┌──
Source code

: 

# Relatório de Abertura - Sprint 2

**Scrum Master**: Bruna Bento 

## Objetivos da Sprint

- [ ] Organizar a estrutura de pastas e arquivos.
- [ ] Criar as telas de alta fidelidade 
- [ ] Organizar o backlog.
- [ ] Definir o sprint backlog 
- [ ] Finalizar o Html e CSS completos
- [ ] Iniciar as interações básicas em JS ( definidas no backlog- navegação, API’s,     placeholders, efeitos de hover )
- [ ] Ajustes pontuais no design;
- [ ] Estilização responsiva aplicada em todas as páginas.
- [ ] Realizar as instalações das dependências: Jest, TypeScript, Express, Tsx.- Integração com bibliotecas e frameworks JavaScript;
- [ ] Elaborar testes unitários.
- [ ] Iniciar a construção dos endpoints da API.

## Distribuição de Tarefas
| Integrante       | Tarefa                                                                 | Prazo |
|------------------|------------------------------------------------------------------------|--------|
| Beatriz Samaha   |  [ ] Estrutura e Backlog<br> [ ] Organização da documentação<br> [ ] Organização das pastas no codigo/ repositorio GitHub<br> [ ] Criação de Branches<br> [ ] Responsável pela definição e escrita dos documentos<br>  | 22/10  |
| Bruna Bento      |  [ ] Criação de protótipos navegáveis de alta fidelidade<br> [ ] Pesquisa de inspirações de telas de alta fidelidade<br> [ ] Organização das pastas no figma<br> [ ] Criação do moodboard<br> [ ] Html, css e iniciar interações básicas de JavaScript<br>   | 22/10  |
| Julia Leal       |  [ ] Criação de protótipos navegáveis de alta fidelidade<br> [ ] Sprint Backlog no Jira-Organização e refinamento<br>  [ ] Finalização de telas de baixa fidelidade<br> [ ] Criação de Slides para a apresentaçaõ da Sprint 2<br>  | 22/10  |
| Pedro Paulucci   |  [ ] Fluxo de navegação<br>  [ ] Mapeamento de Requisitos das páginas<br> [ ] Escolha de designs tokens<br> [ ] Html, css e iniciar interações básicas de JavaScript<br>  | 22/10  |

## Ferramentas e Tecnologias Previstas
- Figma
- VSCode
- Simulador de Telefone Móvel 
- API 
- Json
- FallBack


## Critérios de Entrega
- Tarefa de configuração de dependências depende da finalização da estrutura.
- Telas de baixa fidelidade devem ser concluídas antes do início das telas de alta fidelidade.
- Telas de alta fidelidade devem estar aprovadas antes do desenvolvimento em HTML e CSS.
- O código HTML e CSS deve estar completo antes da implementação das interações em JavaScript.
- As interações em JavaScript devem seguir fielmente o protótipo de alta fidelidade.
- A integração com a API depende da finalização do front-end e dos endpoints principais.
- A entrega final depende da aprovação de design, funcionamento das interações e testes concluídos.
└──
**Requirement:** Copy out all of the data. Keep every word unchanged.

**Response:**
Source code

: 

# Relatório de Abertura - Sprint 2

**Scrum Master**: Bruna Bento 

## Objetivos da Sprint

- [ ] Organizar a estrutura de pastas e arquivos.
- [ ] Criar as telas de alta fidelidade 
- [ ] Organizar o backlog.
- [ ] Definir o sprint backlog 
- [ ] Finalizar o Html e CSS completos
- [ ] Iniciar as interações básicas em JS ( definidas no backlog- navegação, API’s,     placeholders, efeitos de hover )
- [ ] Ajustes pontuais no design;
- [ ] Estilização responsiva aplicada em todas as páginas.
- [ ] Realizar as instalações das dependências: Jest, TypeScript, Express, Tsx.- Integração com bibliotecas e frameworks JavaScript;
- [ ] Elaborar testes unitários.
- [ ] Iniciar a construção dos endpoints da API.

## Distribuição de Tarefas
| Integrante       | Tarefa                                                                 | Prazo |
|------------------|------------------------------------------------------------------------|--------|
| Beatriz Samaha   |  [ ] Estrutura e Backlog<br> [ ] Organização da documentação<br> [ ] Organização das pastas no codigo/ repositorio GitHub<br> [ ] Criação de Branches<br> [ ] Responsável pela definição e escrita dos documentos<br>  | 22/10  |
| Bruna Bento      |  [ ] Criação de protótipos navegáveis de alta fidelidade<br> [ ] Pesquisa de inspirações de telas de alta fidelidade<br> [ ] Organização das pastas no figma<br> [ ] Criação do moodboard<br> [ ] Html, css e iniciar interações básicas de JavaScript<br>   | 22/10  |
| Julia Leal       |  [ ] Criação de protótipos navegáveis de alta fidelidade<br> [ ] Sprint Backlog no Jira-Organização e refinamento<br>  [ ] Finalização de telas de baixa fidelidade<br> [ ] Criação de Slides para a apresentaçaõ da Sprint 2<br>  | 22/10  |
| Pedro Paulucci   |  [ ] Fluxo de navegação<br>  [ ] Mapeamento de Requisitos das páginas<br> [ ] Escolha de designs tokens<br> [ ] Html, css e iniciar interações básicas de JavaScript<br>  | 22/10  |

## Ferramentas e Tecnologias Previstas
- Figma
- VSCode
- Simulador de Telefone Móvel 
- API 
- Json
- FallBack


## Critérios de Entrega
- Tarefa de configuração de dependências depende da finalização da estrutura.
- Telas de baixa fidelidade devem ser concluídas antes do início das telas de alta fidelidade.
- Telas de alta fidelidade devem estar aprovadas antes do desenvolvimento em HTML e CSS.
- O código HTML e CSS deve estar completo antes da implementação das interações em JavaScript.
- As interações em JavaScript devem seguir fielmente o protótipo de alta fidelidade.
- A integração com a API depende da finalização do front-end e dos endpoints principais.
- A entrega final depende da aprovação de design, funcionamento das interações e testes concluídos.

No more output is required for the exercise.